Fishermen cited for trespassing at Amagansett's Truck Beach
Police respond to Amagansett's Truck Beach in June when a group drove their vehicles across a strip to protest the state Supreme Court order barring vehicles from the popular fishing and recreation spot. Credit: John Roca
Fourteen East Hampton Town fishermen were cited for trespassing on an Amagansett beach on Sunday during an act of civil disobedience they hope will serve as a test case for beach access rights.
East Hampton Town is under a court order to bar vehicle access to the once popular spot known as Truck Beach in connection with a lawsuit that in February was decided in favor of a group of homeowners who do not want four-wheel-drive vehicles on the ocean beach. Attorney Dan Rodgers said he will represent those who were issued summonses when they return to town justice court on Oct. 27 and will argue they were allowed to be there.
"I can tell you this, the baymen and women that I represent are going to fight like hell to maintain the right to something that they've done for 300 years," Rodgers said.
Rodgers organized a similar protest in June, although no citations were issued.
The Amagansett property owners sued the town and its trustees in 2009, claiming East Hampton had no right to allow the public to drive on the 4,000-linear-foot beach. A state Supreme Court judge ruled in East Hampton’s favor in 2016, upholding the decadeslong tradition. But a panel of judges in the Appellate Division overturned that ruling in February. The lawsuit appeared settled after the Court of Appeals, the state’s highest court, declined to hear the case last month.
Rodgers noted an easement in a deed dating back to 1882 that states access should be allowed for fishing and fishing-related purposes. Rodgers is arguing that should apply to recreational fishing as well as commercial fishing and asked East Hampton Town Supervisor Peter Van Scoyoc to declare that all residents are fishermen.

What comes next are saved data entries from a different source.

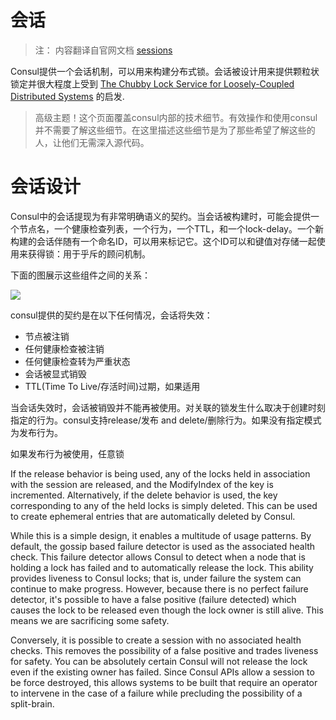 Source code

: 会话
=====

> 注： 内容翻译自官网文档 [sessions](https://www.consul.io/docs/internals/sessions.html)

Consul提供一个会话机制，可以用来构建分布式锁。会话被设计用来提供颗粒状锁定并很大程度上受到 [The Chubby Lock Service for Loosely-Coupled Distributed Systems](http://research.google.com/archive/chubby.html) 的启发.

> 高级主题！这个页面覆盖consul内部的技术细节。有效操作和使用consul并不需要了解这些细节。在这里描述这些细节是为了那些希望了解这些的人，让他们无需深入源代码。

# 会话设计

Consul中的会话提现为有非常明确语义的契约。当会话被构建时，可能会提供一个节点名，一个健康检查列表，一个行为，一个TTL，和一个lock-delay。一个新构建的会话伴随有一个命名ID，可以用来标记它。这个ID可以和键值对存储一起使用来获得锁：用于乎斥的顾问机制。

下面的图展示这些组件之间的关系：

![](https://www.consul.io/assets/images/consul-sessions-56bc7006.png)

consul提供的契约是在以下任何情况，会话将失效：

- 节点被注销
- 任何健康检查被注销
- 任何健康检查转为严重状态
- 会话被显式销毁
- TTL(Time To Live/存活时间)过期，如果适用

当会话失效时，会话被销毁并不能再被使用。对关联的锁发生什么取决于创建时刻指定的行为。consul支持release/发布 and delete/删除行为。如果没有指定模式为发布行为。

如果发布行为被使用，任意锁

If the release behavior is being used, any of the locks held in association with the session are released, and the ModifyIndex of the key is incremented. Alternatively, if the delete behavior is used, the key corresponding to any of the held locks is simply deleted. This can be used to create ephemeral entries that are automatically deleted by Consul.

While this is a simple design, it enables a multitude of usage patterns. By default, the gossip based failure detector is used as the associated health check. This failure detector allows Consul to detect when a node that is holding a lock has failed and to automatically release the lock. This ability provides liveness to Consul locks; that is, under failure the system can continue to make progress. However, because there is no perfect failure detector, it's possible to have a false positive (failure detected) which causes the lock to be released even though the lock owner is still alive. This means we are sacrificing some safety.

Conversely, it is possible to create a session with no associated health checks. This removes the possibility of a false positive and trades liveness for safety. You can be absolutely certain Consul will not release the lock even if the existing owner has failed. Since Consul APIs allow a session to be force destroyed, this allows systems to be built that require an operator to intervene in the case of a failure while precluding the possibility of a split-brain.










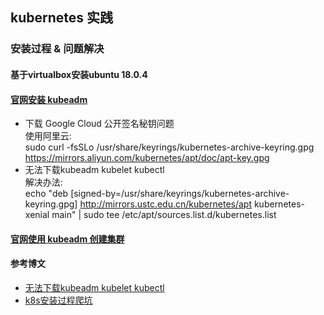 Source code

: ## kubernetes 实践

### 安装过程 & 问题解决

#### 基于virtualbox安装ubuntu 18.0.4

#### [官网安装 kubeadm](https://kubernetes.io/zh/docs/setup/production-environment/tools/kubeadm/install-kubeadm/#installing-runtime)

- 下载 Google Cloud 公开签名秘钥问题  
  使用阿里云:  
  sudo curl -fsSLo
  /usr/share/keyrings/kubernetes-archive-keyring.gpg https://mirrors.aliyun.com/kubernetes/apt/doc/apt-key.gpg
- 无法下载kubeadm kubelet kubectl  
  解决办法:  
  echo "deb [signed-by=/usr/share/keyrings/kubernetes-archive-keyring.gpg] http://mirrors.ustc.edu.cn/kubernetes/apt kubernetes-xenial main" | sudo tee /etc/apt/sources.list.d/kubernetes.list

#### [官网使用 kubeadm 创建集群](https://kubernetes.io/zh/docs/setup/production-environment/tools/kubeadm/create-cluster-kubeadm/)

#### 参考博文
- [无法下载kubeadm kubelet kubectl](https://blog.csdn.net/qq_39698985/article/details/114983293)
- [k8s安装过程爬坑](https://blog.csdn.net/BiaoYBbiao/article/details/99586993?utm_medium=distribute.pc_relevant.none-task-blog-2%7Edefault%7EBlogCommendFromMachineLearnPai2%7Edefault-3.control&dist_request_id=1331979.15005.16186720169130729&depth_1-utm_source=distribute.pc_relevant.none-task-blog-2%7Edefault%7EBlogCommendFromMachineLearnPai2%7Edefault-3.control) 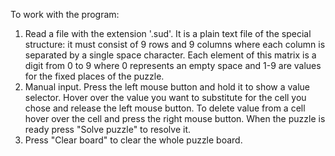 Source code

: To work with the program:

1. Read a file with the extension '.sud'. It is a plain text file of the special structure: it must consist of 9 rows and 9 columns where each column is separated by a single space character. Each element of this matrix is a digit from 0 to 9 where 0 represents an empty space and 1-9 are values for the fixed places of the puzzle.
2. Manual input. Press the left mouse button and hold it to show a value selector. Hover over the value you want to substitute for the cell you chose and release the left mouse
button. To delete value from a cell hover over the cell and press the right mouse button. When the puzzle is ready press "Solve puzzle" to resolve it.
3. Press "Clear board" to clear the whole puzzle board. 
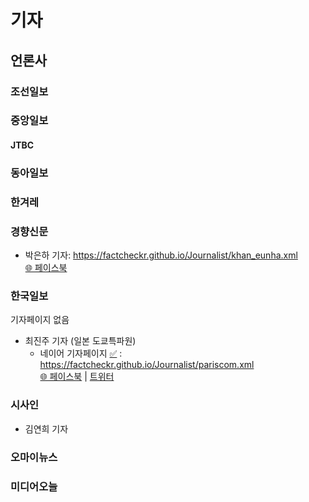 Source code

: # 기자

## 언론사

### 조선일보

### 중앙일보
  #### JTBC


### 동아일보

### 한겨레

### 경향신문
  - 박은하 기자: https://factcheckr.github.io/Journalist/khan_eunha.xml  
   [🌐 페이스북](https://www.facebook.com/eunha.park.9406)
### 한국일보
기자페이지 없음
  - 최진주 기자 (일본 도쿄특파원)
    - 네이어 기자페이지 [✅](https://media.naver.com/journalist/469/12963) : https://factcheckr.github.io/Journalist/pariscom.xml  
   [🌐 페이스북](https://www.facebook.com/pariscom) | [트위터](https://twitter.com/pariscom)
### 시사인
  - 김연희 기자

### 오마이뉴스

### 미디어오늘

Van Scoyoc, who has previously said he is in favor of condemning the beach as a means of preserving public access, could not be reached for comment this week.
Rodgers argues that even if the beach belongs to the property owners, the trespassing charges should be dismissed on the grounds that the deed allows fishermen to be there.

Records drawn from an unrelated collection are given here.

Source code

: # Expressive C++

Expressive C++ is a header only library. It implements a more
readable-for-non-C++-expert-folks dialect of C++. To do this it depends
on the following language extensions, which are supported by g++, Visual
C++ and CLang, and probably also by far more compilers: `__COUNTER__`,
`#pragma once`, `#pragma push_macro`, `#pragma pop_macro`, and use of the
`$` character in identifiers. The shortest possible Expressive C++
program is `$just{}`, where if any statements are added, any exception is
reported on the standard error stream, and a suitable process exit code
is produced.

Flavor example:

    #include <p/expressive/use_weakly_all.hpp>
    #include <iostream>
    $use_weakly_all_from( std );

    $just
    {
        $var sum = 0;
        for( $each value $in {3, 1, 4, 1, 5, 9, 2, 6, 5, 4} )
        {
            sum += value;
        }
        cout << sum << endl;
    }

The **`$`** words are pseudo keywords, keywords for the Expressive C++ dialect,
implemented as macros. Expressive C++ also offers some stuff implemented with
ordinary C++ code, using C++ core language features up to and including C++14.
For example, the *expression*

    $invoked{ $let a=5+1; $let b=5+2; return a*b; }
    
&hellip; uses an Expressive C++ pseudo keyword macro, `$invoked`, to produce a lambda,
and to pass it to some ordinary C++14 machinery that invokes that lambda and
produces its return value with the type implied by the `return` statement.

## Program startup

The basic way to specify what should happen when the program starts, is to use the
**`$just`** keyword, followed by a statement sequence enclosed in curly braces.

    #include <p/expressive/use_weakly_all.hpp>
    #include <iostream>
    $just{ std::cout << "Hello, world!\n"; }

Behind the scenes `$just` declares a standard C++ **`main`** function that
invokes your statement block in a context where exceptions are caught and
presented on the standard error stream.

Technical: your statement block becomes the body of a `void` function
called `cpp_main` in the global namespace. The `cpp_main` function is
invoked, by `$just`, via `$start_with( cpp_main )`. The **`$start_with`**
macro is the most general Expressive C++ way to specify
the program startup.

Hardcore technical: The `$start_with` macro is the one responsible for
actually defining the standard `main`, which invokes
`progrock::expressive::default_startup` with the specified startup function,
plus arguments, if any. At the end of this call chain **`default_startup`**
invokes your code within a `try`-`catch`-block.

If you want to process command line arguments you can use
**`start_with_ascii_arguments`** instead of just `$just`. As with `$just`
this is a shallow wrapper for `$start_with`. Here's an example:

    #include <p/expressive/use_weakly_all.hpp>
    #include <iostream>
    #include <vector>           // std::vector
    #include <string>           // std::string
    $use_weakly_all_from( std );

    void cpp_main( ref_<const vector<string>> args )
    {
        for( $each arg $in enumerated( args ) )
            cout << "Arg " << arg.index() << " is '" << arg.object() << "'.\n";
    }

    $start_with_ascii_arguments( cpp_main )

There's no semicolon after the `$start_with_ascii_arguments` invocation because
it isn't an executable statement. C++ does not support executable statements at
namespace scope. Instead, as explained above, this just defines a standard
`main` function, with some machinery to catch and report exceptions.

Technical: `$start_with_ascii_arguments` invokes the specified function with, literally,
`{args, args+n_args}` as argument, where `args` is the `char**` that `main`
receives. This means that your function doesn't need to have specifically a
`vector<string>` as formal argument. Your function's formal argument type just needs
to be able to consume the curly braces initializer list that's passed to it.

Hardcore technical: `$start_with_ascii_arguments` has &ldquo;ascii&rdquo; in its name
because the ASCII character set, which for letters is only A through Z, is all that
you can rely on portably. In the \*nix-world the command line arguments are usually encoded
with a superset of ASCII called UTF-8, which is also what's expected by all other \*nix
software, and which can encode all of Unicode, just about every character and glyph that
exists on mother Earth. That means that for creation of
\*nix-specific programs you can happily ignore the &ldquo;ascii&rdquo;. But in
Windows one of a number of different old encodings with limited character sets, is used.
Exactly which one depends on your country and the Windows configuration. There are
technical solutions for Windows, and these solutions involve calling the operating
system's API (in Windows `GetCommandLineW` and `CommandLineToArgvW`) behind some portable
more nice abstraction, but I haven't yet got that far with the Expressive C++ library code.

The property owners disagreed that the matter could be clarified in town justice court.
"I don't think what they're doing is the way to get a resolution to any question that they may have," said Ken Silverman, president of the Dunes at Napeague Property Owners Association, one of the plaintiffs in the lawsuit.
Silverman said the homeowners have no issue with commercial dory boat fishermen who use nets accessing the beach with permission. But the homeowners do not agree with Rodgers’ broader interpretation that all four-wheel-drive vehicles should be allowed for fishing.
"We don't want the trucks. We don't believe we have to allow the trucks," Silverman said.
Dan Lester, a commercial fisherman from Springs who said his family has used the beach since the 1800s, was among those who were issued a citation and will continue to fight the issue.
"We're going to keep traversing and using the beach as necessary," Lester said. "The beaches don't belong to anybody but the people."